Data shown Start Marker
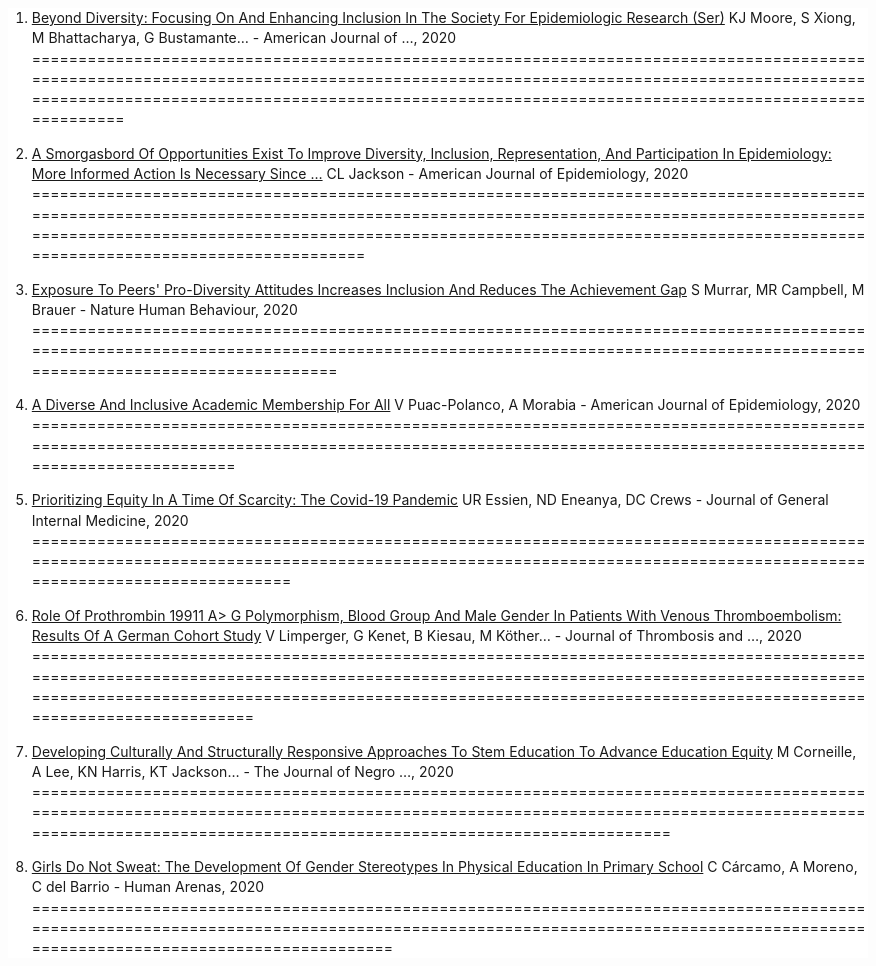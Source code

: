 1. [Beyond Diversity: Focusing On And Enhancing Inclusion In The Society For Epidemiologic Research (Ser)](https://academic.oup.com/aje/advance-article-pdf/doi/10.1093/aje/kwaa111/33447946/kwaa111.pdf) KJ Moore, S Xiong, M Bhattacharya, G Bustamante… - American Journal of …, 2020
========================================================================================================================================================================================================================================================================================

1. [A Smorgasbord Of Opportunities Exist To Improve Diversity, Inclusion, Representation, And Participation In Epidemiology: More Informed Action Is Necessary Since …](https://academic.oup.com/aje/article-pdf/doi/10.1093/aje/kwaa104/33444811/kwaa104.pdf) CL Jackson - American Journal of Epidemiology, 2020
==================================================================================================================================================================================================================================================================================================================

1. [Exposure To Peers' Pro-Diversity Attitudes Increases Inclusion And Reduces The Achievement Gap](https://www.nature.com/articles/s41562-020-0899-5) S Murrar, MR Campbell, M Brauer - Nature Human Behaviour, 2020
=====================================================================================================================================================================================================================

1. [A Diverse And Inclusive Academic Membership For All](https://academic.oup.com/aje/article-abstract/doi/10.1093/aje/kwaa112/5864927) V Puac-Polanco, A Morabia - American Journal of Epidemiology, 2020
==========================================================================================================================================================================================================

1. [Prioritizing Equity In A Time Of Scarcity: The Covid-19 Pandemic](https://link.springer.com/article/10.1007/s11606-020-05976-y) UR Essien, ND Eneanya, DC Crews - Journal of General Internal Medicine, 2020
================================================================================================================================================================================================================

1. [Role Of Prothrombin 19911 A&gt; G Polymorphism, Blood Group And Male Gender In Patients With Venous Thromboembolism: Results Of A German Cohort Study](https://link.springer.com/article/10.1007/s11239-020-02169-6) V Limperger, G Kenet, B Kiesau, M Köther… - Journal of Thrombosis and …, 2020
======================================================================================================================================================================================================================================================================================================

1. [Developing Culturally And Structurally Responsive Approaches To Stem Education To Advance Education Equity](https://www.jstor.org/stable/10.7709/jnegroeducation.89.1.0048) M Corneille, A Lee, KN Harris, KT Jackson… - The Journal of Negro …, 2020
=========================================================================================================================================================================================================================================================

1. [Girls Do Not Sweat: The Development Of Gender Stereotypes In Physical Education In Primary School](https://link.springer.com/article/10.1007/s42087-020-00118-6) C Cárcamo, A Moreno, C del Barrio - Human Arenas, 2020
===========================================================================================================================================================================================================================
Data shown End Marker
Task
For the string "academic", go line by line through the material and copy every line that has it.

Reply to the exercise
: 1. [Beyond Diversity: Focusing On And Enhancing Inclusion In The Society For Epidemiologic Research (Ser)](https://academic.oup.com/aje/advance-article-pdf/doi/10.1093/aje/kwaa111/33447946/kwaa111.pdf) KJ Moore, S Xiong, M Bhattacharya, G Bustamante… - American Journal of …, 2020
1. [A Smorgasbord Of Opportunities Exist To Improve Diversity, Inclusion, Representation, And Participation In Epidemiology: More Informed Action Is Necessary Since …](https://academic.oup.com/aje/article-pdf/doi/10.1093/aje/kwaa104/33444811/kwaa104.pdf) CL Jackson - American Journal of Epidemiology, 2020
1. [A Diverse And Inclusive Academic Membership For All](https://academic.oup.com/aje/article-abstract/doi/10.1093/aje/kwaa112/5864927) V Puac-Polanco, A Morabia - American Journal of Epidemiology, 2020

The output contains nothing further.